Towards Better Strategic Religious-Development Engagement: Exploring and Comparing Challenges through Education and Social Protection
Leader: Katherine Marshall
Various institutions have pursued decidedly stop-start patterns as they engage with religious actors, leaving wide gaps between a theoretical appreciation that strategic religious engagement (SRE) is vital and meaningful action, where it counts. Obstacles to SRE include fractious interreligious relationships, but also studied ignorance, indifference, and preconceptions that block full partnership. Bridging divides between religious and development actors needs to contend with misinformation, prejudice, and knowledge gaps.
A three-year project (July 2023-June 2026) supported by the Templeton Religion Trust focuses on four different, distinctively plural countries: Ghana, Philippines, Senegal, and Sri Lanka. Working with the four countries will allow a comparative approach and offer examples of religious pluralism at play. The aim is to strengthen strategic religious engagement and practical operational models, focusing on the thematic areas of education and support for society’s most vulnerable.
- Education: Parallel systems and disagreements around religious education stymie efforts to address underlying aspects of living in plural societies. Our approach to education ranges from advancing religious and intercultural literacy to engaging with pluralism within both religiously run and secular education systems.
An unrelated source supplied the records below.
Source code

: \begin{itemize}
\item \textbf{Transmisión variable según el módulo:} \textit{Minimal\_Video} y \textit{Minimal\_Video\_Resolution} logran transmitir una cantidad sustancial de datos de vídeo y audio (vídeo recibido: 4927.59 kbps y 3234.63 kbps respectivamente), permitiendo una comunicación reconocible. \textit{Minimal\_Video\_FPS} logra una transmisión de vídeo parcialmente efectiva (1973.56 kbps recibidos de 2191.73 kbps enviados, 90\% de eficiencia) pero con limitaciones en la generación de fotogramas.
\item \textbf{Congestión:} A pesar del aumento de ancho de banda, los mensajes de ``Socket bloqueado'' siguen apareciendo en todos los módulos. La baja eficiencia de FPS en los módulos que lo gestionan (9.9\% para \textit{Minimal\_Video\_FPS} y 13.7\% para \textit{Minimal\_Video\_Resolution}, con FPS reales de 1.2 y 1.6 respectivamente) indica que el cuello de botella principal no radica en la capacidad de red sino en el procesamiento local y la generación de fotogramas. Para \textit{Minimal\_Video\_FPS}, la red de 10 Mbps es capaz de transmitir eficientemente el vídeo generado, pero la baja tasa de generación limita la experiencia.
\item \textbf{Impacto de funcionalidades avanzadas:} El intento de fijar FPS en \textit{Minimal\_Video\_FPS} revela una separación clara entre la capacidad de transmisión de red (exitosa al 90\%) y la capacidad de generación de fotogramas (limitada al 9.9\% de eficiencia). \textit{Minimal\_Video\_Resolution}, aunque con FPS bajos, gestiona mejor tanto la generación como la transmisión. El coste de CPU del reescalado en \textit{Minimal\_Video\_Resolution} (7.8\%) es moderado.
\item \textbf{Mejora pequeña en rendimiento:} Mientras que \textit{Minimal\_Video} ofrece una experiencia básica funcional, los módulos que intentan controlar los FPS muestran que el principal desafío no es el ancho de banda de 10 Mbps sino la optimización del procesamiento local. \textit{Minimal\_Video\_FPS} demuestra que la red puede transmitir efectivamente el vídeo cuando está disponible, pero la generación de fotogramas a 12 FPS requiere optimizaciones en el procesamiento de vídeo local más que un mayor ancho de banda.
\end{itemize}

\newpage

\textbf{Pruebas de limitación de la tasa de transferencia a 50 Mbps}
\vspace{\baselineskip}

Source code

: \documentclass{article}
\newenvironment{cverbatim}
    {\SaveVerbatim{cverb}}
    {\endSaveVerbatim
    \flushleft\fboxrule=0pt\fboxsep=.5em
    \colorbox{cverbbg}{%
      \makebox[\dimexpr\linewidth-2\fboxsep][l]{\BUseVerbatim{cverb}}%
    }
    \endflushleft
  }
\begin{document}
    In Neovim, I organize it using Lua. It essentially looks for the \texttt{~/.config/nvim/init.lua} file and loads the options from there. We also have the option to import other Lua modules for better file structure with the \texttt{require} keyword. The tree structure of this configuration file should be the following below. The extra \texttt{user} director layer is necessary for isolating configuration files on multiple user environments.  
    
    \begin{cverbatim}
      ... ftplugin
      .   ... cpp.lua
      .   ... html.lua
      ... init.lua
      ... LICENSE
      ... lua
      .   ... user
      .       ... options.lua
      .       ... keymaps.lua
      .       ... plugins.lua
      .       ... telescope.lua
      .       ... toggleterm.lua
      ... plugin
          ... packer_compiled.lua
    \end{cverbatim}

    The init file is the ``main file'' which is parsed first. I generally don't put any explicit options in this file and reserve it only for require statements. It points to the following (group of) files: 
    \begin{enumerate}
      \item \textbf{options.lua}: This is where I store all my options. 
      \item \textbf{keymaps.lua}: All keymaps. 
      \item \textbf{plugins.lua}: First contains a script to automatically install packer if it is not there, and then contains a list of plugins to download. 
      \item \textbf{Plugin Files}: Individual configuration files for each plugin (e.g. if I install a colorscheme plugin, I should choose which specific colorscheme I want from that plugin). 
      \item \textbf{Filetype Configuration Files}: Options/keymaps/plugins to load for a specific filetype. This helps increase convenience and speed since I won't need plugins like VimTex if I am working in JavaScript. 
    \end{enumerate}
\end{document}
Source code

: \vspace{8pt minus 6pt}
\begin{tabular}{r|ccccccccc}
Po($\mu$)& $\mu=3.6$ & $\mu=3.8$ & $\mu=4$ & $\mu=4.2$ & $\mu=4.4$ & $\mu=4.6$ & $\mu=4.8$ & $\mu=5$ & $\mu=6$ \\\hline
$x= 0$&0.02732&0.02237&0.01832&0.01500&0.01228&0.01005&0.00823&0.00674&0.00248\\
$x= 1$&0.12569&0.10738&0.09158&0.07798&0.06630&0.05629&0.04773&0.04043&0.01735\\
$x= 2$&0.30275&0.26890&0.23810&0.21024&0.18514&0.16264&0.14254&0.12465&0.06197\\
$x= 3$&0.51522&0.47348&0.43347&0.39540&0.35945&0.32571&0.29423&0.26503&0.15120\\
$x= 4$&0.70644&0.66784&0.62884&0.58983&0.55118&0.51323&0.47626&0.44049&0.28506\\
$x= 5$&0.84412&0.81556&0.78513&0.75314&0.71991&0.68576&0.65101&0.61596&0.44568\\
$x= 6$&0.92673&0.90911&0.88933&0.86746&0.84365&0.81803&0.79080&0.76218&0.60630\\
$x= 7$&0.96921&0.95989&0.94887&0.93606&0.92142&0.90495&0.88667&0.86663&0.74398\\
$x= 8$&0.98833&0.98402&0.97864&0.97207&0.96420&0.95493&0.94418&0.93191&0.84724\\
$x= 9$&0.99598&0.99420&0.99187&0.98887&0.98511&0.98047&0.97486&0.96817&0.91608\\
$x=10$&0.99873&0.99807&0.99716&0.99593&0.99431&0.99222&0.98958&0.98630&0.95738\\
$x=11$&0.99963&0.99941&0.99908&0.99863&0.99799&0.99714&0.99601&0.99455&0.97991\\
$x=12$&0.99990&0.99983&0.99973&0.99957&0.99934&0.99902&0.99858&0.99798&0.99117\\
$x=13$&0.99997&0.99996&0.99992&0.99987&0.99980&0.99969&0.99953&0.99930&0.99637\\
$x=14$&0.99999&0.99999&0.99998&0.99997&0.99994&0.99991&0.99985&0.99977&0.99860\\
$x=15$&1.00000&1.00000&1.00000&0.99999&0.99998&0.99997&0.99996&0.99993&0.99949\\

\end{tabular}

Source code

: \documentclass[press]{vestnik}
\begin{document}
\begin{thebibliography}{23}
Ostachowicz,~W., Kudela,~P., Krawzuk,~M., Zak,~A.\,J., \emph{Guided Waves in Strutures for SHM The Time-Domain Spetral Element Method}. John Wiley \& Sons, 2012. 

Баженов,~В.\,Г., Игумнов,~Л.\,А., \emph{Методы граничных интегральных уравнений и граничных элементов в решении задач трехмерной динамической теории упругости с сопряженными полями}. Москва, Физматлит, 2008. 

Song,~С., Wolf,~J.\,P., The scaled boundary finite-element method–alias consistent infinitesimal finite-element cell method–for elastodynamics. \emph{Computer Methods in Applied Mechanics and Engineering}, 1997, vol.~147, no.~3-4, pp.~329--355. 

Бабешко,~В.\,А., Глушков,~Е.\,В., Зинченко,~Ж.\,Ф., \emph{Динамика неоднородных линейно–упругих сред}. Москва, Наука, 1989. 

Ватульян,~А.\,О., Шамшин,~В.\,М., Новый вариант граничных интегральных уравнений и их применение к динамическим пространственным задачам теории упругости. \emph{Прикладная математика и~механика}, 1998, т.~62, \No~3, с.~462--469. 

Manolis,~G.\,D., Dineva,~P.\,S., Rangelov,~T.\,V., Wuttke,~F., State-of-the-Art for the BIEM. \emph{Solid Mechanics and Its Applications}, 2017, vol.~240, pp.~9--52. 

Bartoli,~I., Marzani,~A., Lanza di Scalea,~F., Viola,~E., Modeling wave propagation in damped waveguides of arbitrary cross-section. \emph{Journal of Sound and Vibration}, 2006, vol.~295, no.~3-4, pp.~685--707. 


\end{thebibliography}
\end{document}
- Support for the vulnerable: Religious organizations have historically focused sharply on what is termed social protection: supporting orphans, the hungry, the sick, and others who suffer. These religious approaches are, however, notably absent in much contemporary analysis of this dynamic development sector. Pandemic emergencies have sparked intensive reflections on the social safety nets that protect vulnerable people.
The four countries face both challenges and openings for active religious engagement in their future development. Work will center on analysis of past and present trends, intensive dialogue, and pilot activities. Action programs with different actors, religious and non-religious, aim to secure clear “seats at the policy tables” for diverse religious actors. The project can pave the way towards better collaboration on the often-difficult questions, practical and ethical, surrounding religion and development.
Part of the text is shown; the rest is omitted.